2-oleoyl-1-palmitoyl-sn-glycero-3-phosphocholine is a major molecular species of PC in Gaoyou duck (Wang et al. 2009b), the protein that binds to it shows the status of PL and physiological reactions occurring in muscle. In our study, the PC-binding protein had strong binding capacity at pH range of 6.2–6.8 with peak at pH of 6.6. The binding capacity dropped as ATP decreased, which implied that binding capacity declined during the conversion from muscle to meat. The decrease of the PC-binding protein may release more unprotected PC, which is likely to undergo hydrolysis and oxidation processes. This may affect the ability of membrane to act as a semipermeable barrier and may contribute to exudative loss from fresh meat. In many studies, pH was one of the most important parameters to assess the meat quality, and water holding capacity was believed to decrease during the post-mortem period. It was found that the degradation of membrane proteins such as integrin has been associated with larger drip channel size and increased drip loss (Huff-Lonergan and Lonergan 2005). Bee et al. (2007) found early pH decline contributed to the degradation of desmin and talin and shrinkage of the muscle fibre. The present study may serve as another approach to explain the decreased water holding capacity during post-mortem in these studies.

It was found that PLA₂ catalyses the hydrolysis and oxidation of membrane PL, resulting in the loss of cell integrity, a main factor contributing to drip formation (Lambert et al. 2001). Some researchers have indicated that PLA₂ plays a fundamental role in the occurrence of PSE in pork and chicken meat (Lambert et al. 2001; Chen et al. 2010). The decline in PC hydrolysis after the PC-binding protein treatment suggests the protein could protect PC or partly inhibit the activity of PLA₂. The PC-binding protein identified was Hsp 90, which is abundantly expressed in nearly all organisms, making up 1–2% of cytosolic proteins (Buchner 1996). It plays an essential role in protecting the cells and as ‘molecular chaperone’. Small Hsp and Hsp 70 have been reported to bind with PL and maintain the integrity and physical state of cell membranes under stress conditions (Tsvetkova et al. 2002; Chowdary et al. 2007; Harada et al. 2007). Hsp70 has also been shown to interfere with the signal transduction pathway to PLA₂ activation (Jaattela 1993). Yu et al. (2009) found increases in plasma creatine kinase and lactate dehydrogenase, which indicate pig muscle damage and disruptions in cell membrane is associated with decrease in Hsp expression and higher drip loss after transportation stress. Similar results were obtained by Di Luca et al. (2011) who found a correlation between decreased Hsp content and a decline in water-holding capacity. However, the underlying mechanisms and processes of the Hsp and water-holding capacity changes were not elucidated in these studies. On the basis of these results, it can be inferred that the existence of PC-binding protein may protect PC against PLA₂ hydrolysis and improve the water holding capacity, and therefore meat quality, by maintaining the membrane integrity.

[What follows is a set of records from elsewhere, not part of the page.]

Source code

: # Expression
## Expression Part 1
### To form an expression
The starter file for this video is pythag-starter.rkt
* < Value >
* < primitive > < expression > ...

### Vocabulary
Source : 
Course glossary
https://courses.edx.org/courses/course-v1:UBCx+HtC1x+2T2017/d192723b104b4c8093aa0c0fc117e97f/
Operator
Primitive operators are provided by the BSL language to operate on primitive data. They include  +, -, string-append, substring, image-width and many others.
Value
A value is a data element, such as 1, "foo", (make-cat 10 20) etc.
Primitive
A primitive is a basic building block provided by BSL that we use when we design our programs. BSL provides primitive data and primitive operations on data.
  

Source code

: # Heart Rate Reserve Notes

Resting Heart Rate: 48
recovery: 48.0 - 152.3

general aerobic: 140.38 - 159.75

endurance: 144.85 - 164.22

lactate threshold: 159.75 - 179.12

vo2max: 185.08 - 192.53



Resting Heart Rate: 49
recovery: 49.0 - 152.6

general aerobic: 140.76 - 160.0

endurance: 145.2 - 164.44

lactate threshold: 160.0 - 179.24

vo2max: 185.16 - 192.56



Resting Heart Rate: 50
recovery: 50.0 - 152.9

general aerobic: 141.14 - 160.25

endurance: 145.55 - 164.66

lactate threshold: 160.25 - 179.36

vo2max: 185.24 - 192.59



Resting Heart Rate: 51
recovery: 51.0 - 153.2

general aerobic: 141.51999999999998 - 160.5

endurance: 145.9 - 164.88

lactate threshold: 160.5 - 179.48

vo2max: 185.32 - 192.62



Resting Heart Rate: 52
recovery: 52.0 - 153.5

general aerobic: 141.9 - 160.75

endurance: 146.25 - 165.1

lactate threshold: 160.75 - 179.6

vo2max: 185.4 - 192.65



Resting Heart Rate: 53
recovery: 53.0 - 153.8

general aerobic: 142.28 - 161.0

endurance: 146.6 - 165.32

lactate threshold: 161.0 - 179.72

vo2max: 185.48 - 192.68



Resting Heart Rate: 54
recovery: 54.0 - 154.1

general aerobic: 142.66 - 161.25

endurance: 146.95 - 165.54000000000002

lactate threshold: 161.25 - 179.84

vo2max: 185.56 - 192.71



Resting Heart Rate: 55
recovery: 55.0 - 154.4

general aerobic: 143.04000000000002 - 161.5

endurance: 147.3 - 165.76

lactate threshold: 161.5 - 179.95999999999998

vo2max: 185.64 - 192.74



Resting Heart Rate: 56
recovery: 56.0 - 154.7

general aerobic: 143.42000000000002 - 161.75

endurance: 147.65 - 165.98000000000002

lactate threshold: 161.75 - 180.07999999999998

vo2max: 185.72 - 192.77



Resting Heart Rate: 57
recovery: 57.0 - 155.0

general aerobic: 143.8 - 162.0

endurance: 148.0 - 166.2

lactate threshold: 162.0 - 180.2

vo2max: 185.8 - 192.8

We developed a simple and efficient method to purify a PC-binding protein from duck muscle, and demonstrated that PC-binding protein could restrain the activity of phospholipase on PC lipolysis. The binding capacity is largely influenced by pH and ATP. The results reflect the postmortem interactions of membrane protein and PL, and implied the potential function of this protein on PC lipolysis. Further studies are required to examine the PC-binding capacity of protein in vivo from postmortem meat and mechanism of its function.